Dokumen ini menjelaskan praktik terbaik untuk mengaudit akses SSH ke instance virtual machine (VM) Linux.
Cloud Audit Logs memungkinkan Anda menganalisis aktivitas sebelumnya dan dapat menjadi sumber informasi penting saat menyelidiki aktivitas mencurigakan yang memengaruhiTrusted Cloud resource Anda.
Bagian berikut berisi praktik terbaik yang dapat membantu Anda mempertahankan jejak audit yang tidak dapat disangkal:
Dokumen ini berfokus pada praktik yang spesifik untuk Trusted Cloud by S3NS atau sangat relevan saat menggunakan SSH di Trusted Cloud. Dokumen ini tidak mencakup praktik terbaik untuk penerapan klien atau server SSH tertentu.
Mengaktifkan log akses data untuk IAP
Untuk memastikan bahwa IAP menambahkan entri ke Log Audit Cloud setiap kali pengguna mencoba membuat koneksi SSH, aktifkan log akses data untuk Cloud Identity-Aware Proxy API. Log akses data dinonaktifkan secara default. Kecuali jika Anda memiliki kekhawatiran tentang volume log, aktifkan log akses data untuk semua project yang berisi instance VM.
Memantau entri log audit yang terkait dengan penggunaan SSH
Penggunaan SSH dapat memengaruhi keamanan VM dan beban kerjanya, jadi penting untuk menyimpan jejak audit untuk upaya koneksi yang berhasil dan upaya akses yang gagal.
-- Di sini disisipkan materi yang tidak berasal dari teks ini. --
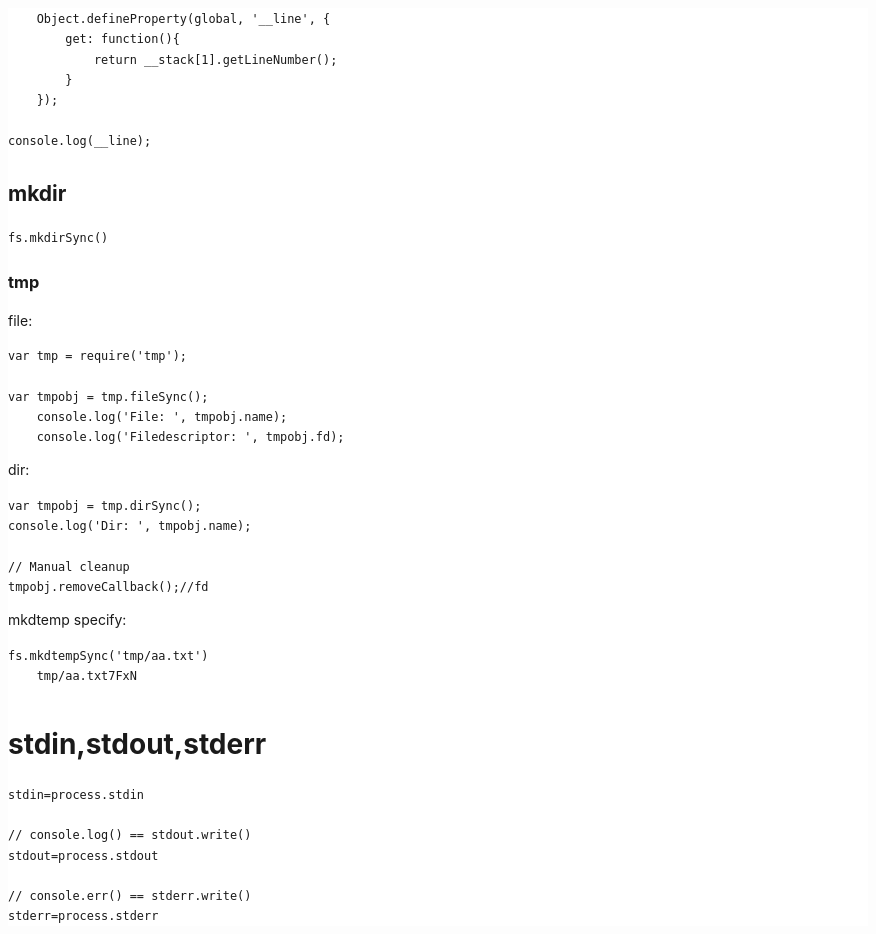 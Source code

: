         Object.defineProperty(global, '__line', {
            get: function(){
                return __stack[1].getLineNumber();
            }
        });

    console.log(__line);

## mkdir

    fs.mkdirSync()

### tmp
file: 

    var tmp = require('tmp');

    var tmpobj = tmp.fileSync();
        console.log('File: ', tmpobj.name);
        console.log('Filedescriptor: ', tmpobj.fd);

dir:

    var tmpobj = tmp.dirSync();
    console.log('Dir: ', tmpobj.name);

    // Manual cleanup
    tmpobj.removeCallback();//fd 

mkdtemp specify:

    fs.mkdtempSync('tmp/aa.txt')
        tmp/aa.txt7FxN

# stdin,stdout,stderr
    stdin=process.stdin

    // console.log() == stdout.write()
    stdout=process.stdout

    // console.err() == stderr.write()
    stderr=process.stderr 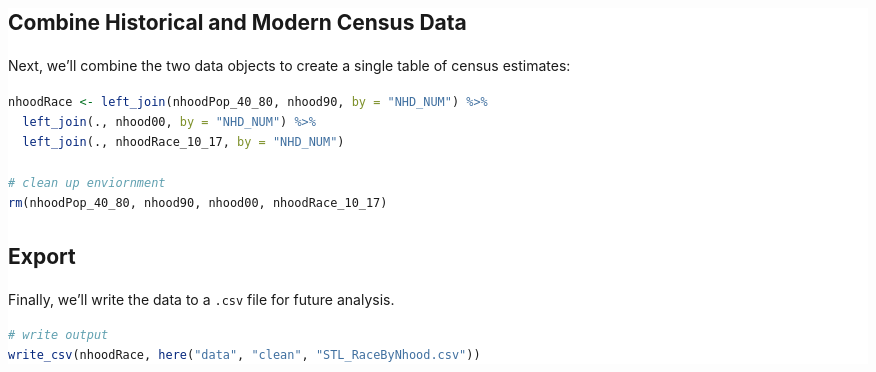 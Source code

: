 ## Combine Historical and Modern Census Data

Next, we’ll combine the two data objects to create a single table of
census estimates:

``` r
nhoodRace <- left_join(nhoodPop_40_80, nhood90, by = "NHD_NUM") %>%
  left_join(., nhood00, by = "NHD_NUM") %>%
  left_join(., nhoodRace_10_17, by = "NHD_NUM")

# clean up enviornment
rm(nhoodPop_40_80, nhood90, nhood00, nhoodRace_10_17)
```

## Export

Finally, we’ll write the data to a `.csv` file for future analysis.

``` r
# write output
write_csv(nhoodRace, here("data", "clean", "STL_RaceByNhood.csv"))
```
Hal ini terutama penting dalam lingkungan produksi, di mana penggunaan SSH harus dianggap sebagai tindakan sensitif.
Untuk melacak akses SSH dan kemungkinan menemukan perilaku mencurigakan, pastikan Anda memantau entri log yang terkait dengan SSH, termasuk yang berikut:
| Layanan | Metode | Deskripsi |
|---|---|---|
| IAP | AuthorizeUser |
Menunjukkan upaya koneksi melalui penerusan TCP IAP. Entri log berisi detail tentang perangkat pengguna, tingkat akses yang terpenuhi, dan tingkat akses yang tidak terpenuhi. |
| Login OS | google.cloud.oslogin.dataplane.OsLoginDataPlaneService.CheckPolicy |
Menunjukkan upaya login. |
| Login OS | google.cloud.oslogin.dataplane.OsLoginDataPlaneService.StartSession |
Menunjukkan awal verifikasi 2FA Login OS |
| Login OS | google.cloud.oslogin.dataplane.OsLoginDataPlaneService.ContinueSession |
Menunjukkan penyelesaian verifikasi 2FA Login OS |
| Compute Engine | v1.compute.projects.setCommonInstanceMetadata |
Jika kolom projectMetadataDelta berisi entri untuk `ssh-keys`, maka
entri log ini menunjukkan bahwa kunci SSH telah ditambahkan, dihapus, atau diubah dalam metadata project.
|
| Compute Engine | v1.compute.instances.setMetadata |
Jika kolom projectMetadataDelta berisi entri untuk `ssh-keys` atau `sshKeys`,
maka entri log ini menunjukkan bahwa kunci SSH telah ditambahkan, dihapus, atau diubah
dalam metadata instance.
|
| Compute Engine | google.ssh-serialport.v1.connect |
Menunjukkan upaya koneksi ke konsol serial |
| IAM |
beta.compute.instances.setIamPolicy,
v1.compute.instances.setIamPolicy
|
Menunjukkan perubahan pada kebijakan IAM instance VM. Perubahan kebijakan IAM dapat memengaruhi kemampuan pengguna untuk mengubah metadata instance. |
| IAM |
SetIamPolicy |
Menunjukkan perubahan pada kebijakan IAM project. Perubahan kebijakan IAM dapat memengaruhi kemampuan pengguna untuk mengubah metadata project dan konfigurasi log audit Akses Data project. |
Semua catatan log audit berisi kolom principalEmail yang mengidentifikasi
akun utama yang memulai aktivitas.
Untuk mendapatkan gambaran lengkap tentang aktivitas di VM Anda, konfigurasi VM Anda untuk mengekspor log server SSH dan /var/log/messages ke Cloud Logging, misalnya dengan menggunakan Agen Operasional.
Perhatikan bahwa bergantung pada distribusi Linux yang Anda gunakan, log server SSH mungkin ditulis ke file log yang berbeda (biasanya, /var/log/auth.log atau /var/log/secure), dan file log ini tidak tercakup dalam konfigurasi default yang digunakan oleh Ops Agent.